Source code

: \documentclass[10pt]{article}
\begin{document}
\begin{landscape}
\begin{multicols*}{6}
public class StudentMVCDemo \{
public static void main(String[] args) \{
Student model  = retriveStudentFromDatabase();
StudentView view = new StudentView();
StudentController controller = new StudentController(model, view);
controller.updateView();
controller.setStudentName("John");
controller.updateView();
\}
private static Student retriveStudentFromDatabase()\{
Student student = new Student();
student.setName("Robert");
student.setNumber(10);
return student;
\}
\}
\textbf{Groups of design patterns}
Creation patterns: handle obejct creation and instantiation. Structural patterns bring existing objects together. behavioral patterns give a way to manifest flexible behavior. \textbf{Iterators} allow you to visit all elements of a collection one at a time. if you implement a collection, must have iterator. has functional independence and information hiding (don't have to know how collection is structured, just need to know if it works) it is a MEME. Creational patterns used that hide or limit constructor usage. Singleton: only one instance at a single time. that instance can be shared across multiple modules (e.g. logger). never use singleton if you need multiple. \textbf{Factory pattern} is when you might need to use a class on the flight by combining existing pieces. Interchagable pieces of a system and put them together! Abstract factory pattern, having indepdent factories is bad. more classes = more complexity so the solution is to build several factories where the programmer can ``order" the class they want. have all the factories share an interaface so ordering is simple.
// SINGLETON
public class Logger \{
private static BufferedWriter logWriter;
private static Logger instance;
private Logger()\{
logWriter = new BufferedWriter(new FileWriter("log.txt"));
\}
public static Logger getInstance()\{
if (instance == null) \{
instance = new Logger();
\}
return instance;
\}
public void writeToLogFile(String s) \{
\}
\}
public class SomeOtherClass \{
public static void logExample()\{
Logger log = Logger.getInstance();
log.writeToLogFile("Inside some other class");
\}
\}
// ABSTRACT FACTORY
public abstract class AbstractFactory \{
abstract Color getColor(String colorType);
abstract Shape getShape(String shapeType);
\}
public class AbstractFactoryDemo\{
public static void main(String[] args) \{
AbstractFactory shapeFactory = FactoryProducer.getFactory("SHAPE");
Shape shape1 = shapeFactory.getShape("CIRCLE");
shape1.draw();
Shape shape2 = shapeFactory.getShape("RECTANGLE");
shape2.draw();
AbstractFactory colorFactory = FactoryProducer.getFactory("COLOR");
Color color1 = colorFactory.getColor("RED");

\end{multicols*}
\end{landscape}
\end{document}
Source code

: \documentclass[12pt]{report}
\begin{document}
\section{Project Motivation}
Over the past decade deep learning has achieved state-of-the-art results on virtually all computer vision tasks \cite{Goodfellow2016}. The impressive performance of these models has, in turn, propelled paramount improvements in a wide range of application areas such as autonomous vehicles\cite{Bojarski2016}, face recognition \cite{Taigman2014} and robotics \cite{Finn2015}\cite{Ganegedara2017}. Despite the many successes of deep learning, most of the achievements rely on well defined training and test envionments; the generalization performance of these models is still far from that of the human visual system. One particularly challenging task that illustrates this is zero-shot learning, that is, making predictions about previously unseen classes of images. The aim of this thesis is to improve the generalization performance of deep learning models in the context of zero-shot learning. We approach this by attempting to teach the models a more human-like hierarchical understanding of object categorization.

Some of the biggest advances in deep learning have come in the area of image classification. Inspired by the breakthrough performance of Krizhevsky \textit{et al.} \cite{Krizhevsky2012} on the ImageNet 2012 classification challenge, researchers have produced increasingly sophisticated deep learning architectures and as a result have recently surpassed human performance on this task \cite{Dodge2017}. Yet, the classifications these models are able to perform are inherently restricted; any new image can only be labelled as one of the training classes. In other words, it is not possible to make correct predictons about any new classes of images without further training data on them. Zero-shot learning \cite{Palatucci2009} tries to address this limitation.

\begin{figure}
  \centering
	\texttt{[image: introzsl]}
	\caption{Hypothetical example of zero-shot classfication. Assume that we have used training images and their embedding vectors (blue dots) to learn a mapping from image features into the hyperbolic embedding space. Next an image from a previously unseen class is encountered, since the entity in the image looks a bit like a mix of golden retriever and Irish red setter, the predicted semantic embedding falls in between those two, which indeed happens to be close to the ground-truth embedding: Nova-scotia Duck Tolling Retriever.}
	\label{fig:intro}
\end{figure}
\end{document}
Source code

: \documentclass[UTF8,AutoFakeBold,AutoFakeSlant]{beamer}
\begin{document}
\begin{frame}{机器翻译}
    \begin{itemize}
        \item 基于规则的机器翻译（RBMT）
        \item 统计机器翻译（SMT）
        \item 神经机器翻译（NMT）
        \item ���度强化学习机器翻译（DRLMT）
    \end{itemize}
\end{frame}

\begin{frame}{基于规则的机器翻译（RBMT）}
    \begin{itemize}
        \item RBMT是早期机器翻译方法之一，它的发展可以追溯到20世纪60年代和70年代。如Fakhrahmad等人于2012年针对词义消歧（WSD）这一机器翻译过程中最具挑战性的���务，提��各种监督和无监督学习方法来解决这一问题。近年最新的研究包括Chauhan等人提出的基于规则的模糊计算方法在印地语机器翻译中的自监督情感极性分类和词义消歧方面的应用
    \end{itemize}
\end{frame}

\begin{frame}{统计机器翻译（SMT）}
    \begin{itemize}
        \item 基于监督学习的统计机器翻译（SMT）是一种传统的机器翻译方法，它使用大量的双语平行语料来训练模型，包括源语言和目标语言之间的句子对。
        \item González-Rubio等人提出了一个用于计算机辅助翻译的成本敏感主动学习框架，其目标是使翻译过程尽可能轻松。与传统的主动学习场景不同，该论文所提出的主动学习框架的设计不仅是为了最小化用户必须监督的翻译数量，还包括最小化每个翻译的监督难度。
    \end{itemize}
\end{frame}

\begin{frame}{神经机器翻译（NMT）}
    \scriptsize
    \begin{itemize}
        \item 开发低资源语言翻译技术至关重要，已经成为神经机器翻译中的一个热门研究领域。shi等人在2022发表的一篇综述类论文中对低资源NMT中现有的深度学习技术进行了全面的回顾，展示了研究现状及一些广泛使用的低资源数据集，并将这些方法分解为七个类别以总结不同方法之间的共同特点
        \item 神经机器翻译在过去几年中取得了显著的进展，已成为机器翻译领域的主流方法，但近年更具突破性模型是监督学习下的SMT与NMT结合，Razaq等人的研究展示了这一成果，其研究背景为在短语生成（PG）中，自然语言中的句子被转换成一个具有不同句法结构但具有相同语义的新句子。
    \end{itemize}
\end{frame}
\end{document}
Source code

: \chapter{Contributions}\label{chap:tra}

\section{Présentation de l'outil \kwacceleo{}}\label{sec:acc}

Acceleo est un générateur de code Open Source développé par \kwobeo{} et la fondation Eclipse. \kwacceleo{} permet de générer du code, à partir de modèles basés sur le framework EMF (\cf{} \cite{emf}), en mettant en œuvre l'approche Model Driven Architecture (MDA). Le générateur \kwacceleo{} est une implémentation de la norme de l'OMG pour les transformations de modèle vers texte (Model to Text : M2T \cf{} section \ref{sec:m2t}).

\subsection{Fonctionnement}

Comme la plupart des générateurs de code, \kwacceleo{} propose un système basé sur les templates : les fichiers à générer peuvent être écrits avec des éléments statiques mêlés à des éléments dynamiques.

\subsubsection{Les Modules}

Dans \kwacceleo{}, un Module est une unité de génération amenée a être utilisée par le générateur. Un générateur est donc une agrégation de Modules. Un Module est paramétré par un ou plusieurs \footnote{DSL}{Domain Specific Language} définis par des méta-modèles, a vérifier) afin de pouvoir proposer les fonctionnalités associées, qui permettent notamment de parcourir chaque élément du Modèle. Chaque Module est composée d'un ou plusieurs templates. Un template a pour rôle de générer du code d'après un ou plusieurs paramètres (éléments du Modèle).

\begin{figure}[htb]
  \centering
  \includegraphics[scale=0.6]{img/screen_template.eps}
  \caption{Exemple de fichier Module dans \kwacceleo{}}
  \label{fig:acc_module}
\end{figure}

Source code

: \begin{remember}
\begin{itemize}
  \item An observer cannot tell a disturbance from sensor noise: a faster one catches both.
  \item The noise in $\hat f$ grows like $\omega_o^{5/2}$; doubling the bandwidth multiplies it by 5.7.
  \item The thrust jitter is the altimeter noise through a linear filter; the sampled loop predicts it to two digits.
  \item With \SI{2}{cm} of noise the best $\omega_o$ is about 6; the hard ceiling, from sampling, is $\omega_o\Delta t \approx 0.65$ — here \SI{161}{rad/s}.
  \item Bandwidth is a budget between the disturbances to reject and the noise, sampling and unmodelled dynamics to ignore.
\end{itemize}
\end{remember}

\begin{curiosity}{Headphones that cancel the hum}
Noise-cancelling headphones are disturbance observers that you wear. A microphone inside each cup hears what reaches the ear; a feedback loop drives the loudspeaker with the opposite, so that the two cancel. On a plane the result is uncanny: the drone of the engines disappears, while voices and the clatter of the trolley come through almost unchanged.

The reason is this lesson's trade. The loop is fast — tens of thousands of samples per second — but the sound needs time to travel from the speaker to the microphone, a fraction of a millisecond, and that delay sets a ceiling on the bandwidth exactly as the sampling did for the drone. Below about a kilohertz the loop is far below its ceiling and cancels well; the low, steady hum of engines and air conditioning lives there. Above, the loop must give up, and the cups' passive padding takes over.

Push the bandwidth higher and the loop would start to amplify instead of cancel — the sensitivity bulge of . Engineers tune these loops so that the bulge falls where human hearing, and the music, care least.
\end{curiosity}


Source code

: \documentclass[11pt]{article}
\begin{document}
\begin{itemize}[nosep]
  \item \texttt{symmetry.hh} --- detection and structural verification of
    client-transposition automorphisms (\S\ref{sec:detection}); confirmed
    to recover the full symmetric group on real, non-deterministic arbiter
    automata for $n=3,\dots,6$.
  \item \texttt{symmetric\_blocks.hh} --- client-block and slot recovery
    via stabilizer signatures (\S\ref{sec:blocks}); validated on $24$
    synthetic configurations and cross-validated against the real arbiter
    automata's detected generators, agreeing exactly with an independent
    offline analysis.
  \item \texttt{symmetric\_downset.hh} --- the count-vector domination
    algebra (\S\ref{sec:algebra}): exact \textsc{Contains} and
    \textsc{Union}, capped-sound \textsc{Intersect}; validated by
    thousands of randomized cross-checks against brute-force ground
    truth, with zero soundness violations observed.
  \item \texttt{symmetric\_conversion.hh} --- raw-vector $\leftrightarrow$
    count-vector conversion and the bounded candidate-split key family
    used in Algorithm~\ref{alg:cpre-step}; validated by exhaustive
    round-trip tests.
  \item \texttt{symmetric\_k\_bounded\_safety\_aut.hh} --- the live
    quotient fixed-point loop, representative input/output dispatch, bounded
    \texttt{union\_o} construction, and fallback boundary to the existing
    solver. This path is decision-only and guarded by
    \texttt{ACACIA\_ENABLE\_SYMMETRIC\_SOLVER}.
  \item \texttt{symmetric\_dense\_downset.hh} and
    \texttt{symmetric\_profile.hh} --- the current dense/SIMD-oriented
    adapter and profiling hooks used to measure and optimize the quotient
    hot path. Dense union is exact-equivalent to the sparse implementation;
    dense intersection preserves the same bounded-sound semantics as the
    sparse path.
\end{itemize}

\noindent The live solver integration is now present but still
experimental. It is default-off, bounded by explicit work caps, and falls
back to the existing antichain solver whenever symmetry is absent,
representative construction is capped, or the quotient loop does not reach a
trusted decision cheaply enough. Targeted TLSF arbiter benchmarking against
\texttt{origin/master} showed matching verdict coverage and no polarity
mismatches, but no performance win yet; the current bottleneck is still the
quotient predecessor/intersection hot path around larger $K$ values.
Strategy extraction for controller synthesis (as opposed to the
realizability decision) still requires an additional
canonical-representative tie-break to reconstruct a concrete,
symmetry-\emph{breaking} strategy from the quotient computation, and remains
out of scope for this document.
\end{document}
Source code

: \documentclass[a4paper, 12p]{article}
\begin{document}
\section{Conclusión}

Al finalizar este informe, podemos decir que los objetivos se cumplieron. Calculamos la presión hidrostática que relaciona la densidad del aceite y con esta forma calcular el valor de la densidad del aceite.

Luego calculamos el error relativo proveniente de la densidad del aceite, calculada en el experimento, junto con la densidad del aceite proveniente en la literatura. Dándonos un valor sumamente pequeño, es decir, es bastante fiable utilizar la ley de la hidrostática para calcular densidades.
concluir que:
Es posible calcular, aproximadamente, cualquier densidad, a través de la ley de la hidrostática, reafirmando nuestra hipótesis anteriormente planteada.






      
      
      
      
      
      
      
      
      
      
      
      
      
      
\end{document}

++++

WHAT THIS TASK INVOLVES =>
Search the material for the string "documentclass" and show every line that has it.

COMPLETED EXERCISE =>
: \documentclass[10pt]{article}
: \documentclass[12pt]{report}
: \documentclass[UTF8,AutoFakeBold,AutoFakeSlant]{beamer}
: \documentclass[11pt]{article}
: \documentclass[a4paper, 12p]{article}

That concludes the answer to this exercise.